__EXERCISE PROMPT__. Within the listing below, tally the lines where the word "extension" appears, and answer with nothing but the tally.

__DATA TO USE__.
───

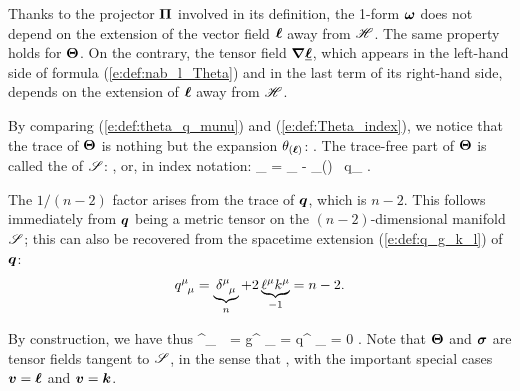 {{\begin{remark}
Thanks to the projector $\bm{\Pi}$ involved in its definition, the 1-form $\bm{\omega}$
does not depend on the extension of the vector field $\bm{\ell}$ away from $\mathscr{H}$.
The same property holds for $\bm{\Theta}$. On the contrary,
the tensor field $\bm{\nabla}\underline{\bm{\ell}}$, which appears
in the left-hand side of formula (\ref{e:def:nab_l_Theta}) and in the last term of its right-hand side, depends on the extension of $\bm{\ell}$ away from $\mathscr{H}$.
\end{remark}

By comparing (\ref{e:def:theta_q_munu}) and (\ref{e:def:Theta_index}), we
notice that the trace of $\bm{\Theta}$ is nothing but the expansion
$\theta_{(\bm{\ell})}$:
\be
   .
\ee
The trace-free part of $\bm{\Theta}$ is called the 
of $\mathscr{S}$:
\be \label{e:def:def_shear}
     ,
\ee
or, in index notation:
\be
    \sigma_{\alpha\beta} = \Theta_{\alpha\beta} -  \theta_{(\wl)} \, q_{\alpha\beta} .
\ee
\begin{remark}
The $1/(n-2)$ factor arises from the trace of $\bm{q}$, which is $n-2$.
This follows immediately from $\bm{q}$ being a metric tensor on the
$(n-2)$-dimensional manifold $\mathscr{S}$; this can also be recovered from the
spacetime extension (\ref{e:def:q_g_k_l}) of $\bm{q}$:
\[
    q^\mu_{\ \, \mu} = \underbrace{\delta^\mu_{\ \, \mu}}_{n}
                    + 2 \underbrace{\ell^\mu k^\mu}_{-1} = n - 2 .
\]
\end{remark}
By construction, we have thus
\be
    \sigma^\mu_{\ \, \mu} = g^{\mu\nu} \sigma_{\mu\nu} = q^{\mu\nu} \sigma_{\mu\nu} = 0 .
\ee
Note that $\bm{\Theta}$ and $\bm{\sigma}$ are tensor fields tangent to $\mathscr{S}$, in the sense
that
\be \label{e:def:Theta_sigma_tangent}
   ,
\ee
with the important special cases $\bm{v} = \bm{\ell}$ and $\bm{v} = \bm{k}$.

}}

───

__TASK OUTPUT__. 3